Directions - When you reach the line with "Here's a step-by-step" in the data below, begin printing lines exactly, and stop once the line with "4. If processing" has been printed.
*** The input ***
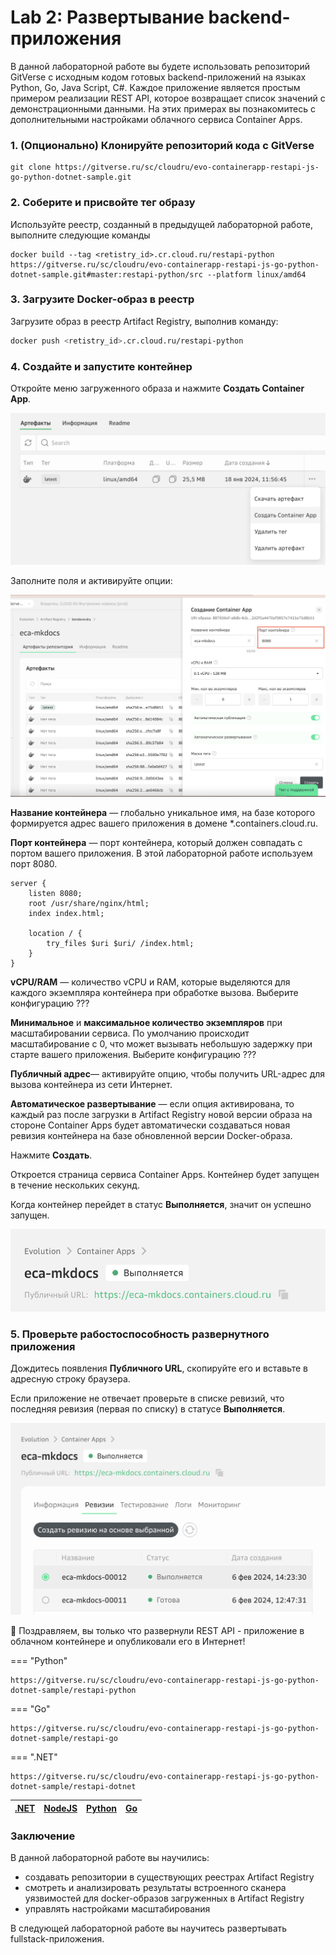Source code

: # Lab 2: Развертывание backend-приложения

В данной лабораторной работе вы будете использовать репозиторий GitVerse с исходным кодом готовых backend-приложений на языках Python, Go, Java Script, C#. Каждое приложение является простым примером реализации REST API, которое возвращает список значений с демонстрационными данными. На этих примерах вы познакомитесь с дополнительными настройками облачного сервиса Container Apps.

### 1. (Опционально) Клонируйте репозиторий кода c GitVerse

```
git clone https://gitverse.ru/sc/cloudru/evo-containerapp-restapi-js-go-python-dotnet-sample.git 
``` 

### 2. Соберите и присвойте тег образу 
Используйте реестр, созданный в предыдущей лабораторной работе, выполните следующие команды

```shell
docker build --tag <retistry_id>.cr.cloud.ru/restapi-python https://gitverse.ru/sc/cloudru/evo-containerapp-restapi-js-go-python-dotnet-sample.git#master:restapi-python/src --platform linux/amd64
```

### 3. Загрузите Docker-образ в реестр

Загрузите образ в реестр Artifact Registry, выполнив команду:

```bash
docker push <retistry_id>.cr.cloud.ru/restapi-python
```

### 4. Создайте и запустите контейнер

Откройте меню загруженного образа и нажмите **Создать Container App**. 

![revision-running](images/lab1/run_from_ar.png)

Заполните поля и активируйте опции:

![run_from_ar_form](images/lab1/run_from_ar_form.png)

**Название контейнера** — глобально уникальное имя, на базе которого формируется адрес вашего приложения в домене *.containers.cloud.ru.

**Порт контейнера** — порт контейнера, который должен совпадать с портом вашего приложения. В этой лабораторной работе используем порт 8080.

```
server {
    listen 8080;
    root /usr/share/nginx/html;
    index index.html;

    location / {
        try_files $uri $uri/ /index.html;
    }
}
```

**vCPU/RAM** — количество vCPU и RAM, которые выделяются для каждого экземпляра контейнера при обработке вызова. Выберите конфигурацию ???

**Минимальное** и **максимальное количество экземпляров** при масштабировании сервиса. По умолчанию происходит масштабирование с 0, что может вызывать небольшую задержку при старте вашего приложения. Выберите конфигурацию ???

**Публичный адрес**— активируйте опцию, чтобы получить URL-адрес для вызова контейнера из сети Интернет.

**Автоматическое развертывание** — если опция активирована, то каждый раз после загрузки в Artifact Registry новой версии образа на стороне Container Apps будет автоматически создаваться новая ревизия контейнера на базе обновленной версии Docker-образа. 

Нажмите **Создать**.

Откроется страница сервиса Container Apps. 
Контейнер будет запущен в течение нескольких секунд.

Когда контейнер перейдет в статус **Выполняется**, значит он успешно запущен.

![revision-running](images/lab1/ca_running.png)


### 5. Проверьте рабостоспособность развернутного приложения

Дождитесь появления **Публичного URL**, скопируйте его и вставьте в адресную строку браузера.

Если приложение не отвечает проверьте в списке ревизий, что последняя ревизия (первая по списку) в статусе **Выполняется**.

![revision-running](images/lab1/revision_running.png)
    
🙌 Поздравляем, вы только что развернули REST API - приложение в облачном контейнере и опубликовали его в Интернет!  


=== "Python"
```shell
https://gitverse.ru/sc/cloudru/evo-containerapp-restapi-js-go-python-dotnet-sample/restapi-python
```

=== "Go"
```shell
https://gitverse.ru/sc/cloudru/evo-containerapp-restapi-js-go-python-dotnet-sample/restapi-go
```

=== ".NET"
```shell
https://gitverse.ru/sc/cloudru/evo-containerapp-restapi-js-go-python-dotnet-sample/restapi-dotnet
```

| [.NET](/restapi-dotnet) | [NodeJS](/restapi-nodejs) | [Python](/restapi-python) | [Go](/restapi-go) | 
| ---  | --- | --- | --- |


### Заключение
В данной лабораторной работе вы научились:

- создавать репозитории в существующих реестрах Artifact Registry
- смотреть и анализировать результаты встроенного сканера уязвимостей для docker-образов загруженных в Artifact Registry
- управлять настройками масштабирования

В следующей лабораторной работе вы научитесь развертывать fullstack-приложения.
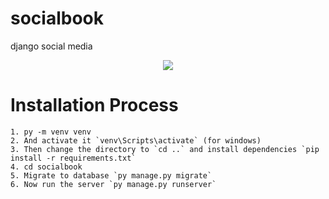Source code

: # socialbook
django social media
<p align='center'> 
<img src='https://photos.app.goo.gl/XxDHeoKkQFuh2Q7y5'>
</p>

# Installation Process
```
1. py -m venv venv
2. And activate it `venv\Scripts\activate` (for windows)
3. Then change the directory to `cd ..` and install dependencies `pip install -r requirements.txt`
4. cd socialbook
5. Migrate to database `py manage.py migrate`
6. Now run the server `py manage.py runserver`
```
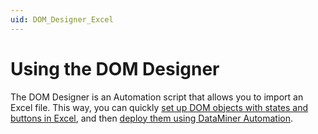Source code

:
 ```yaml
---
uid: DOM_Designer_Excel
---
```


# Using the DOM Designer

The DOM Designer is an Automation script that allows you to import an Excel file. This way, you can quickly [set up DOM objects with states and buttons in Excel](xref:DOM_Designer_Excel_config), and then [deploy them using DataMiner Automation](xref:DOM_Designer_Excel_deployment).
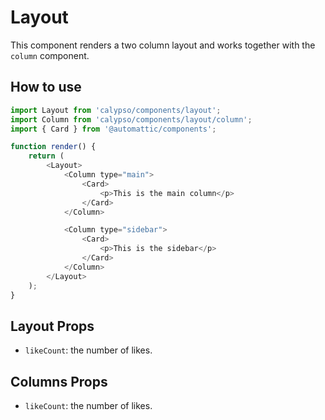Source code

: # Layout

This component renders a two column layout and works together with the `column` component.

## How to use

```js
import Layout from 'calypso/components/layout';
import Column from 'calypso/components/layout/column';
import { Card } from '@automattic/components';

function render() {
	return (
		<Layout>
			<Column type="main">
				<Card>
					<p>This is the main column</p>
				</Card>
			</Column>

			<Column type="sidebar">
				<Card>
					<p>This is the sidebar</p>
				</Card>
			</Column>
		</Layout>
	);
}
```

## Layout Props

- `likeCount`: the number of likes.

## Columns Props

- `likeCount`: the number of likes.
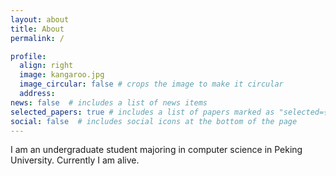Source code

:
```yaml
---
layout: about
title: About
permalink: /

profile:
  align: right
  image: kangaroo.jpg
  image_circular: false # crops the image to make it circular
  address: 
news: false  # includes a list of news items
selected_papers: true # includes a list of papers marked as "selected={true}"
social: false  # includes social icons at the bottom of the page
---
```


I am an undergraduate student majoring in computer science in Peking University. Currently I am alive.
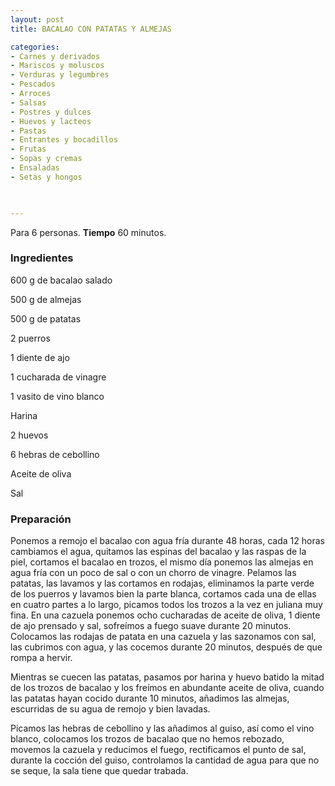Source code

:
 ```yaml
---
layout: post
title: BACALAO CON PATATAS Y ALMEJAS

categories:
- Carnes y derivados
- Mariscos y moluscos
- Verduras y legumbres
- Pescados
- Arroces
- Salsas
- Postres y dulces
- Huevos y lacteos
- Pastas
- Entrantes y bocadillos
- Frutas
- Sopas y cremas
- Ensaladas
- Setas y hongos
 


---
```


Para 6 personas.
<b>Tiempo</b> 60 minutos.

<h3>Ingredientes</h3>

600 g de bacalao salado

500 g de almejas

500 g de patatas

2 puerros

1 diente de ajo

1 cucharada de vinagre

1 vasito de vino blanco

Harina

2 huevos

6 hebras de cebollino

Aceite de oliva

Sal

<h3>Preparación</h3>

Ponemos a remojo el bacalao con agua fría durante 48 horas, cada 12 horas cambiamos el agua, quitamos las espinas del bacalao y las raspas de la piel, cortamos el bacalao en trozos, el mismo día ponemos las almejas en agua fría con un poco de sal o con un chorro de vinagre. Pelamos las patatas, las lavamos y las cortamos en rodajas, eliminamos la parte verde de los puerros y lavamos bien la parte blanca, cortamos cada una de ellas en cuatro partes a lo largo, picamos todos los trozos a la vez en juliana muy fina. En una cazuela ponemos ocho cucharadas de aceite de oliva, 1 diente de ajo prensado y sal, sofreímos a fuego suave durante 20 minutos. Colocamos las rodajas de patata en una cazuela y las sazonamos con sal, las cubrimos con agua, y las cocemos durante 20 minutos, después de que rompa a hervir.

Mientras se cuecen las patatas, pasamos por harina y huevo batido la mitad de los trozos de bacalao y los freímos en abundante aceite de oliva, cuando las patatas hayan cocido durante 10 minutos, añadimos las almejas, escurridas de su agua de remojo y bien lavadas.

Picamos las hebras de cebollino y las añadimos al guiso, así como el vino blanco, colocamos los trozos de bacalao que no hemos rebozado, movemos la cazuela y reducimos el fuego, rectificamos el punto de sal, durante la cocción del guiso, controlamos la cantidad de agua para que no se seque, la sala tiene que quedar trabada.

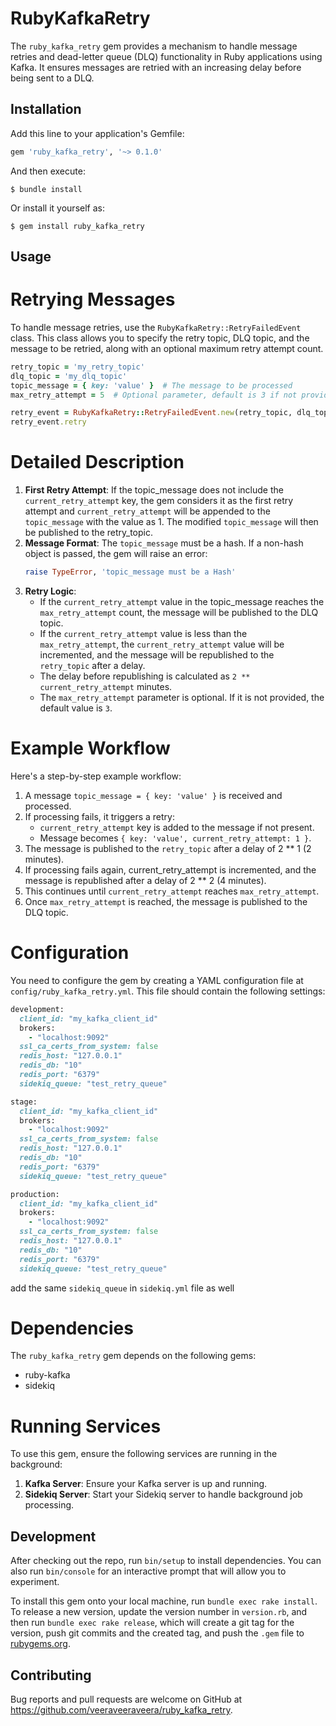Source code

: # RubyKafkaRetry

The `ruby_kafka_retry` gem provides a mechanism to handle message retries and dead-letter queue (DLQ) functionality in Ruby applications using Kafka. It ensures messages are retried with an increasing delay before being sent to a DLQ.

## Installation
Add this line to your application's Gemfile:

```ruby
gem 'ruby_kafka_retry', '~> 0.1.0'
```

And then execute:

    $ bundle install

Or install it yourself as:

    $ gem install ruby_kafka_retry

## Usage
# Retrying Messages
To handle message retries, use the `RubyKafkaRetry::RetryFailedEvent` class. This class allows you to specify the retry topic, DLQ topic, and the message to be retried, along with an optional maximum retry attempt count.

```ruby
retry_topic = 'my_retry_topic'
dlq_topic = 'my_dlq_topic'
topic_message = { key: 'value' }  # The message to be processed
max_retry_attempt = 5  # Optional parameter, default is 3 if not provided

retry_event = RubyKafkaRetry::RetryFailedEvent.new(retry_topic, dlq_topic, topic_message, max_retry_attempt)
retry_event.retry
```

# Detailed Description
1. **First Retry Attempt**: If the topic_message does not include the `current_retry_attempt` key, the gem considers it as the first retry attempt and `current_retry_attempt` will be appended to the `topic_message` with the value as 1. The modified `topic_message` will then be published to the retry_topic.
2. **Message Format**: The `topic_message` must be a hash. If a non-hash object is passed, the gem will raise an error:
     ```ruby
     raise TypeError, 'topic_message must be a Hash'
     ```
3. **Retry Logic**:
    * If the `current_retry_attempt` value in the topic_message reaches the `max_retry_attempt` count, the message will be published to the DLQ topic.
    * If the `current_retry_attempt` value is less than the `max_retry_attempt`, the `current_retry_attempt` value will be incremented, and the message will be republished to the `retry_topic` after a delay.
    * The delay before republishing is calculated as `2 ** current_retry_attempt` minutes.
    * The `max_retry_attempt` parameter is optional. If it is not provided, the default value is `3`.

# Example Workflow
Here's a step-by-step example workflow:
1. A message `topic_message = { key: 'value' }` is received and processed.
2. If processing fails, it triggers a retry:
    * `current_retry_attempt` key is added to the message if not present.
    * Message becomes `{ key: 'value', current_retry_attempt: 1 }`.
3. The message is published to the `retry_topic` after a delay of 2 ** 1 (2 minutes).
4. If processing fails again, current_retry_attempt is incremented, and the message is republished after a delay of 2 ** 2 (4 minutes).
5. This continues until `current_retry_attempt` reaches `max_retry_attempt`.
6. Once `max_retry_attempt` is reached, the message is published to the DLQ topic.

# Configuration
You need to configure the gem by creating a YAML configuration file at `config/ruby_kafka_retry.yml`. This file should contain the following settings:

```ruby
development:
  client_id: "my_kafka_client_id"
  brokers:
    - "localhost:9092"
  ssl_ca_certs_from_system: false
  redis_host: "127.0.0.1"
  redis_db: "10"
  redis_port: "6379"
  sidekiq_queue: "test_retry_queue"

stage:
  client_id: "my_kafka_client_id"
  brokers:
    - "localhost:9092"
  ssl_ca_certs_from_system: false
  redis_host: "127.0.0.1"
  redis_db: "10"
  redis_port: "6379"
  sidekiq_queue: "test_retry_queue"

production:
  client_id: "my_kafka_client_id"
  brokers:
    - "localhost:9092"
  ssl_ca_certs_from_system: false
  redis_host: "127.0.0.1"
  redis_db: "10"
  redis_port: "6379"
  sidekiq_queue: "test_retry_queue"
```

add the same `sidekiq_queue` in `sidekiq.yml` file as well

# Dependencies
The `ruby_kafka_retry` gem depends on the following gems:
* ruby-kafka
* sidekiq

# Running Services
To use this gem, ensure the following services are running in the background:
1. **Kafka Server**: Ensure your Kafka server is up and running.
2. **Sidekiq Server**: Start your Sidekiq server to handle background job processing.

## Development

After checking out the repo, run `bin/setup` to install dependencies. You can also run `bin/console` for an interactive prompt that will allow you to experiment.

To install this gem onto your local machine, run `bundle exec rake install`. To release a new version, update the version number in `version.rb`, and then run `bundle exec rake release`, which will create a git tag for the version, push git commits and the created tag, and push the `.gem` file to [rubygems.org](https://rubygems.org).

## Contributing

Bug reports and pull requests are welcome on GitHub at https://github.com/veeraveeraveera/ruby_kafka_retry.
*** End of The input ***
Solution for this problem -
Here's a step-by-step example workflow:
1. A message `topic_message = { key: 'value' }` is received and processed.
2. If processing fails, it triggers a retry:
    * `current_retry_attempt` key is added to the message if not present.
    * Message becomes `{ key: 'value', current_retry_attempt: 1 }`.
3. The message is published to the `retry_topic` after a delay of 2 ** 1 (2 minutes).
4. If processing fails again, current_retry_attempt is incremented, and the message is republished after a delay of 2 ** 2 (4 minutes).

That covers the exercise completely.